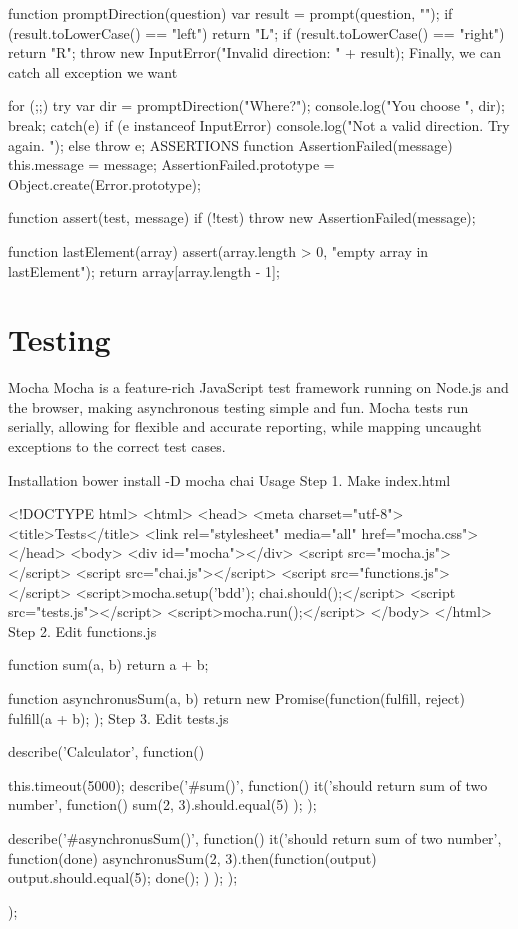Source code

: function promptDirection(question){
  var result = prompt(question, "");
  if (result.toLowerCase() == "left") return "L";
  if (result.toLowerCase() == "right") return "R";
  throw new InputError("Invalid direction: " + result);
}
Finally, we can catch all exception we want

for (;;){
  try {
    var dir = promptDirection("Where?");
    console.log("You choose ", dir);
    break;
  } catch(e) {
    if (e instanceof InputError){
      console.log("Not a valid direction. Try again. ");
    }
    else {
      throw e;
    }
  }
}
ASSERTIONS
function AssertionFailed(message) {
  this.message = message;
}
AssertionFailed.prototype = Object.create(Error.prototype);

function assert(test, message) {
  if (!test)
    throw new AssertionFailed(message);
}

function lastElement(array) {
  assert(array.length > 0, "empty array in lastElement");
  return array[array.length - 1];
}

\section{Testing}

Mocha
Mocha is a feature-rich JavaScript test framework running on Node.js and the browser, making asynchronous testing simple and fun. Mocha tests run serially, allowing for flexible and accurate reporting, while mapping uncaught exceptions to the correct test cases.

Installation
bower install -D mocha chai
Usage
Step 1. Make index.html

<!DOCTYPE html>
<html>
<head>
  <meta charset="utf-8">
  <title>Tests</title>
  <link rel="stylesheet" media="all" href="mocha.css">
</head>
<body>
  <div id="mocha"></div>
  <script src="mocha.js"></script>
  <script src="chai.js"></script>
  <script src="functions.js"></script>
  <script>mocha.setup('bdd'); chai.should();</script>
  <script src="tests.js"></script>
  <script>mocha.run();</script>
</body>
</html>
Step 2. Edit functions.js

function sum(a, b){
  return a + b;
}

function asynchronusSum(a, b){
  return new Promise(function(fulfill, reject){
    fulfill(a + b);
  });
}
Step 3. Edit tests.js

describe('Calculator', function() {
  this.timeout(5000);
  describe('#sum()', function() {
    it('should return sum of two number', function() {
      sum(2, 3).should.equal(5)
    });
  });

  describe('#asynchronusSum()', function() {
    it('should return sum of two number', function(done) {
      asynchronusSum(2, 3).then(function(output){
          output.should.equal(5);
          done();
      })
    });
  });
});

++++++

▸ Problem requirements
Look through the entries above, and wherever a line holds the word "html", copy it.

▸ Response to the exercise
Step 1. Make index.html
<!DOCTYPE html>
<html>
</html>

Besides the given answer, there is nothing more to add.